Friendsy partners with Greek Life to promote new app

By Sydney Shaw
Editor-in-Chief

Look out, Tinder. Friendsy, a new networking app, has permeated the College’s social sphere by targeting one of the biggest communities on campus: Greek Life.

When Princeton University alumnus Vaidhy Murti (’15) created the app, which launched nationwide in March, he made it exclusive to individuals with .edu email addresses.

“I started Friendsy my sophomore year of college,” Murti told The Signal. “I felt, and still feel, that you’re surrounded by so many people while you’re in college, and a lot of those people you meet by complete random chance… Almost everyone I knew wanted to meet more people, but you kind of get stuck in your social circles and it’s hard to branch out.”

That’s where Friendsy comes into play. Rather than swiping left or right to discard or match with someone, like Tinder, Friendsy users can select whether they want to friend, date or hook up with a fellow college student. If that student selects the same option(s) when your profile pops up, you match.

Users can filter profiles by gender, school, year, major or group. The app also offers a “hint” feature. For example, a user might be notified, “A girl from your school in the class of 2017 wants to go on a date with you.”

Murti has some creative initiatives up his sleeve to promote the app and increase its user base among college students, many of which include appealing to fraternities and sororities.

Shayna, a Friendsy user from the College and a member of Greek Life, said her sorority encouraged her to download the new app.

“Sadly I had to sign up for my sorority,” she wrote in a Friendsy message to Austin Merritt, a junior interactive multimedia major. “Apparently we get money towards our philanthropy, which makes no sense at all.”

It makes sense to Murti, though. The idea is that by adding incentive for members of Greek Life to download the app, the rest of the campus will follow suit.

“At TCNJ, we’ve done a few tabling events, giveaways, we sponsored a (fraternity’s) Halloween party so people on the list didn’t need pay a cover,” Murti said. “We’ve partnered with several organizations on campus to help them raise money for their philanthropy in exchange for helping us to promote the app.”
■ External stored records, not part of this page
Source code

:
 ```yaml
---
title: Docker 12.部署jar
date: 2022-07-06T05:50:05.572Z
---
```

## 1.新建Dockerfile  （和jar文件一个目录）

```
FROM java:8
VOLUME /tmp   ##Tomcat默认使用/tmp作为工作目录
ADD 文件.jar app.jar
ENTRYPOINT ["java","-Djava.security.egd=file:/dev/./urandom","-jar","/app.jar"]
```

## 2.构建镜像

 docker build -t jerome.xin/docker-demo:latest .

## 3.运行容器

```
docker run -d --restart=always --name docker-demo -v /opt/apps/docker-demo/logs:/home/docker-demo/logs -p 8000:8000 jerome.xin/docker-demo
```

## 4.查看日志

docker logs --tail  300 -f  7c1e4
The Friendsy team also works to promote the app through the news media.

On Halloween night, a BuzzFeed community post — posts that have not been vetted or endorsed by BuzzFeed’s editorial staff — emerged titled “11 Signs Your Night Was Trash At TCNJ.”
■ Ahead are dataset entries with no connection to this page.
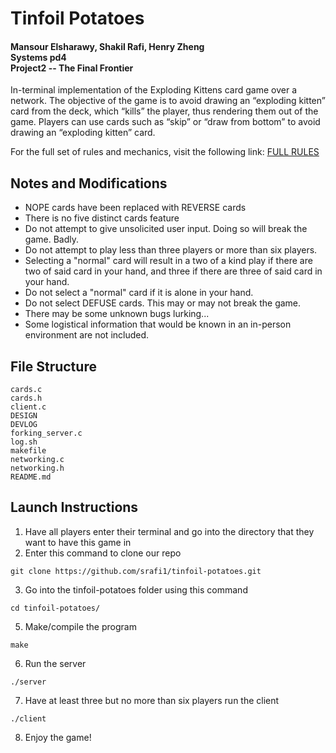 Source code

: # Tinfoil Potatoes
#### Mansour Elsharawy, Shakil Rafi, Henry Zheng<br>Systems pd4<br>Project2 -- The Final Frontier

In-terminal implementation of the Exploding Kittens card game over a network. The objective of the game is to avoid drawing an “exploding kitten” card from the deck, which “kills” the player, thus rendering them out of the game. Players can use cards such as “skip” or “draw from bottom” to avoid drawing an “exploding kitten” card.

For the full set of rules and mechanics, visit the following link: [FULL RULES](https://www.fgbradleys.com/rules/rules2/ExplodingKittens-rules.pdf) 

## Notes and Modifications
* NOPE cards have been replaced with REVERSE cards
* There is no five distinct cards feature
* Do not attempt to give unsolicited user input. Doing so will break the game. Badly.
* Do not attempt to play less than three players or more than six players.
* Selecting a "normal" card will result in a two of a kind play if there are two of said card in your hand, and three if there are three of said card in your hand.
* Do not select a "normal" card if it is alone in your hand.
* Do not select DEFUSE cards. This may or may not break the game.
* There may be some unknown bugs lurking...
* Some logistical information that would be known in an in-person environment are not included.

## File Structure
```
cards.c
cards.h
client.c
DESIGN
DEVLOG
forking_server.c
log.sh
makefile
networking.c
networking.h
README.md
```

## Launch Instructions
    
1. Have all players enter their terminal and go into the directory that they want to have this game in
2. Enter this command to clone our repo
```
git clone https://github.com/srafi1/tinfoil-potatoes.git
```
3. Go into the tinfoil-potatoes folder using this command
```
cd tinfoil-potatoes/
```
5. Make/compile the program
```
make
```
6. Run the server
```
./server
```
7. Have at least three but no more than six players run the client
```
./client
```
8. Enjoy the game!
No. 6 on the list reads, “All your Friendsy mutuals are going to the same party as you, so you have to play all of them.” At the bottom of the post, there is a photo of the Friendsy logo beneath the text, “Friendsy is a social network helping college students expand their circles!”

The post was penned by Betsy Studholme, Friendsy’s Social Media manager.
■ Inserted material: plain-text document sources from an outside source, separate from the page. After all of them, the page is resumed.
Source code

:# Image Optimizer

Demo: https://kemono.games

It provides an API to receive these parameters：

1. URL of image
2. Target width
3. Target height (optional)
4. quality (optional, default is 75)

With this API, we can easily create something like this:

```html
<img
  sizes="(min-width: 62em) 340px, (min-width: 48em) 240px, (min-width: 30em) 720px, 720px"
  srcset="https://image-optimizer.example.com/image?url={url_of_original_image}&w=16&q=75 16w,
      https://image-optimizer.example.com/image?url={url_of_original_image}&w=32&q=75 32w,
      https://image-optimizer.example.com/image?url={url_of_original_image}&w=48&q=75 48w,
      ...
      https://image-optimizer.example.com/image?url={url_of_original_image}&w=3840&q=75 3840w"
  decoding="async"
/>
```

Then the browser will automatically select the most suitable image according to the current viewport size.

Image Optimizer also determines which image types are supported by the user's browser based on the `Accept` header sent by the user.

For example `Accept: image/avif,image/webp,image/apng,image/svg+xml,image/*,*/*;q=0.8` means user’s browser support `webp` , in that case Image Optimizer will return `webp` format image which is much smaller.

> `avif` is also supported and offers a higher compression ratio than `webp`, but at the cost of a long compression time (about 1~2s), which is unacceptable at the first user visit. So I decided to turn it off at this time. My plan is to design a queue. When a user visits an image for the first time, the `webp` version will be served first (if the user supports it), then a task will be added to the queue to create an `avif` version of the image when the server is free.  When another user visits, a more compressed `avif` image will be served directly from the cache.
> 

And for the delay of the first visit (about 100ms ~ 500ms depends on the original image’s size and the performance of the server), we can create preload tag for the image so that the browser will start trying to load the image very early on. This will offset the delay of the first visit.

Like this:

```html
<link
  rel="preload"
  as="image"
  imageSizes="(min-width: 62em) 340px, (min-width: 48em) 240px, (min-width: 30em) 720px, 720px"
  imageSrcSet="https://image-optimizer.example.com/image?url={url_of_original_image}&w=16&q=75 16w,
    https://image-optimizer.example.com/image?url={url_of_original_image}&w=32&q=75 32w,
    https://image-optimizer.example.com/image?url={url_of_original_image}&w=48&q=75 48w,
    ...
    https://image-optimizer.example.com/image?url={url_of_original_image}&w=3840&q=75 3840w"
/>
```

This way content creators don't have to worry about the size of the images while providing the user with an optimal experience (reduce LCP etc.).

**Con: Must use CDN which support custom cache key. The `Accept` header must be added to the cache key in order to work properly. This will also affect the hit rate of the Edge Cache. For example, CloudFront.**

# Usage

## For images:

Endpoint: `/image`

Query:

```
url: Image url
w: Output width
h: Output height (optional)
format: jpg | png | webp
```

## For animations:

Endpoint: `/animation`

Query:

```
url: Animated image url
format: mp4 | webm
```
We’re a team of 10 people — three of us have graduated college, seven are still in college — and our skill sets cover a wide range, from being able to build products to being able to market and promote them,” Murti said. “We’re a super close-knit team working day and night to bring our vision for Friendsy to life and connect as many college students as we can.”

According to Murti, Friendsy team members are compensated for their work. The company raised a seed round of venture capital last year.

“Outside investors have invested in our company — they’ve bought a certain percentage of our company in exchange for funding,” he said. “Venture capital firms usually invest in early-stage startups that they believe have a really high trajectory for growth.”

For the Friendsy team, though, Murti said it’s not about the money.

“Everyone on the team is compensated, but that’s not the driving force behind why they work so hard,” he said. “We all really believe in and love what we do.”